レンはアロンダイトの刃を額に当てて目を閉じた。
―――お前はついてきてくれるよな?
そう心の中で思い、レンが右手に力を込めるとアロンダイトはそれに応えるように蒼く光り始めた。
「愛剣で何するつもり?」
ミーナがレンの前に立ち塞がった。
「もう、覚悟できたから。おれがリアリスを殺す。これ以上、みんなが傷つくとこ見たないから」
「アカンよ。神木さんの言ってたこと、信じてないの?」
「シンジはリアリスを倒せって」
「あれはもう、あたしらが知ってるシンジちゃうやん。シンジも冒険者に攻撃できるとかありえへんやん」
「そんなん、どっちでもええねん」
「どっちでもええことないよ。見てみいやこのリアリスを。これはゲーム内の何かで苦しんでるんやない、現実世界で何かされておかしくなってるんやって」
「……」
「レンだって、神木さんたちが正しいこと分かってるんやろ!」
「せやかて、どないしたらええねん! リアリスを倒さな、仲間の誰かが殺されてしまう」
「……」
「それに、おれは現実世界で、こいつに嫌がらせを受けてきた。だから、おれはこいつに復讐してもええんや! 殺したって正当防衛やろ!」
「……」
「ミーナ、そこをどいてくれ」
「……」
「おれは不幸な人生を歩んできた。だからおれがさらに不幸になるぐらいどうってことあれへん。でも、だれかが不幸になるのをおれは見てらへん」
「……」
「さあ、そこをどいてくれ」
「うちの……」
「?」
「うちの……あたしが大好きな琴平くんは、そんな闇に呑まれるような軟な人や無い! あたしの大好きな琴平くんは、絶対どんな困難も乗り越えるって信じてるから!」
「ミーナ?」
スティンガーナイフは敵のレベルが高くなると、使い物にはならなくなってくる。ただし、リアリスにとっては違った。ギャンブラーという職種は武器の強さに関係なく大技を一か八かで使うことができてしまう。自分のレベルが低ければ低いほど、大技であればあるほど、技の発動率自体も低くなる。ただし、リアリスにとっては違った。ウィルスによって冒されているヘッドギアにより、100%の確率でどんな技でも発動することができた。

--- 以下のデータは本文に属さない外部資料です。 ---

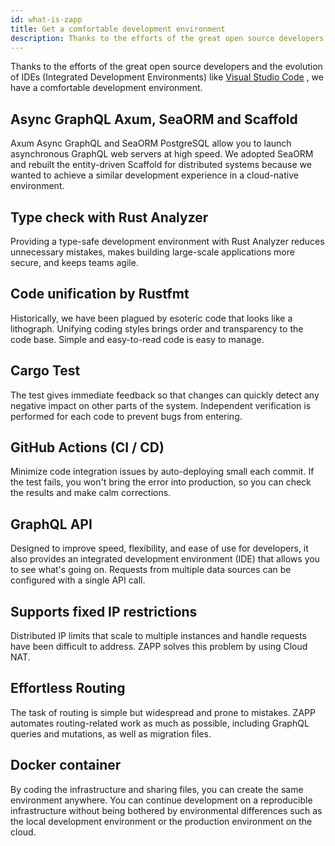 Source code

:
 ```yaml
---
id: what-is-zapp
title: Get a comfortable development environment
description: Thanks to the efforts of the great open source developers and the evolution of IDEs (Integrated Development Environments) like Visual Studio Code, we have a comfortable development environment.
---
```


Thanks to the efforts of the great open source developers and the evolution of IDEs (Integrated Development Environments) like [Visual Studio Code](https://code.visualstudio.com/) , we have a comfortable development environment.

## Async GraphQL Axum, SeaORM and Scaffold

Axum Async GraphQL and SeaORM PostgreSQL allow you to launch asynchronous GraphQL web servers at high speed. We adopted SeaORM and rebuilt the entity-driven Scaffold for distributed systems because we wanted to achieve a similar development experience in a cloud-native environment.

## Type check with Rust Analyzer

Providing a type-safe development environment with Rust Analyzer reduces unnecessary mistakes, makes building large-scale applications more secure, and keeps teams agile.

## Code unification by Rustfmt

Historically, we have been plagued by esoteric code that looks like a lithograph. Unifying coding styles brings order and transparency to the code base. Simple and easy-to-read code is easy to manage.

## Cargo Test

The test gives immediate feedback so that changes can quickly detect any negative impact on other parts of the system. Independent verification is performed for each code to prevent bugs from entering.

## GitHub Actions (CI / CD)

Minimize code integration issues by auto-deploying small each commit. If the test fails, you won't bring the error into production, so you can check the results and make calm corrections.

## GraphQL API

Designed to improve speed, flexibility, and ease of use for developers, it also provides an integrated development environment (IDE) that allows you to see what's going on. Requests from multiple data sources can be configured with a single API call.

## Supports fixed IP restrictions

Distributed IP limits that scale to multiple instances and handle requests have been difficult to address. ZAPP solves this problem by using Cloud NAT.

## Effortless Routing

The task of routing is simple but widespread and prone to mistakes. ZAPP automates routing-related work as much as possible, including GraphQL queries and mutations, as well as migration files.

## Docker container

By coding the infrastructure and sharing files, you can create the same environment anywhere. You can continue development on a reproducible infrastructure without being bothered by environmental differences such as the local development environment or the production environment on the cloud.
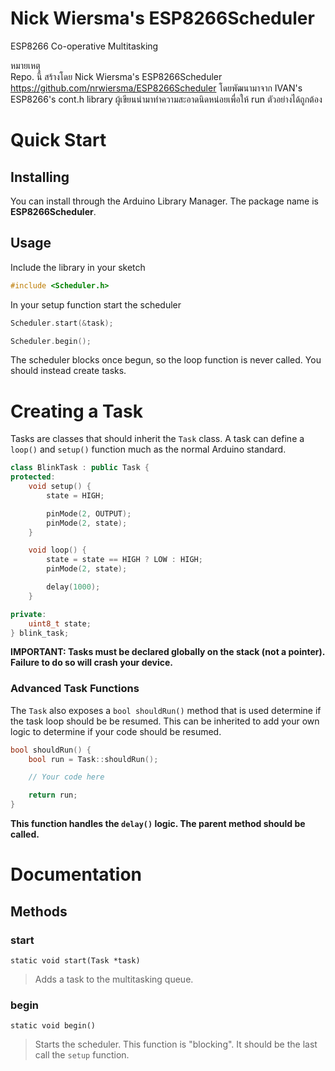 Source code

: # Nick Wiersma's ESP8266Scheduler

ESP8266 Co-operative Multitasking  
  
หมายเหตุ   
Repo. นี้ สร้างโดย Nick Wiersma's ESP8266Scheduler 
https://github.com/nrwiersma/ESP8266Scheduler 
โดยพัฒนามาจาก IVAN's ESP8266's cont.h library
ผู้เขียนนำมาทำความสะอาดนิดหน่อยเพื่อให้ run ตัวอย่างได้ถูกต้อง   

# Quick Start

## Installing

You can install through the Arduino Library Manager. The package name is
**ESP8266Scheduler**.

## Usage

Include the library in your sketch

```cpp
#include <Scheduler.h>
```

In your setup function start the scheduler

```cpp
Scheduler.start(&task);

Scheduler.begin();
```

The scheduler blocks once begun, so the loop function is never called. You should instead create tasks.

# Creating a Task

Tasks are classes that should inherit the ```Task``` class. A task can define a ```loop()``` and ```setup()``` function
much as the normal Arduino standard.

```cpp
class BlinkTask : public Task {
protected:
    void setup() {
        state = HIGH;

        pinMode(2, OUTPUT);
        pinMode(2, state);
    }

    void loop() {
        state = state == HIGH ? LOW : HIGH;
        pinMode(2, state);

        delay(1000);
    }

private:
    uint8_t state;
} blink_task;
```

**IMPORTANT: Tasks must be declared globally on the stack (not a pointer). Failure to do so will crash your device.**

### Advanced Task Functions

The ```Task``` also exposes a ```bool shouldRun()``` method that is used determine if the task loop
should be be resumed. This can be inherited to add your own logic to determine if your code should be resumed.

```cpp
bool shouldRun() {
    bool run = Task::shouldRun();

    // Your code here

    return run;
}
```

**This function handles the ```delay()``` logic. The parent method should be called.**

# Documentation

## Methods

### start
```
static void start(Task *task)
```
> Adds a task to the multitasking queue.

### begin
```
static void begin()
```
> Starts the scheduler. This function is "blocking". It should be the last call the ```setup``` function.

一撃必殺技、ナイフオブデス。そもそも成功率は10%程度。さらに、武器の性能が低く、相手のレベルが高いため、普通なら成功率はゼロに等しかった。しかし、リアリスにとっては違った。スティンガーナイフを手にしたリアリスは静かにナイフオブデスを発動。ミーナを背中から襲い、ピンポイントで心臓を貫いた。
レンの目の前で、ミーナはライフポイントを全て失った。
「え? おい? なんやねん、いきなり」
レンは混乱して、道具袋から回復アイテムを出しては、ミーナに使った。効果はない。一度ライフポイントがゼロになると回復させることは一部のアイテムを除いて、魔法でも無理だった。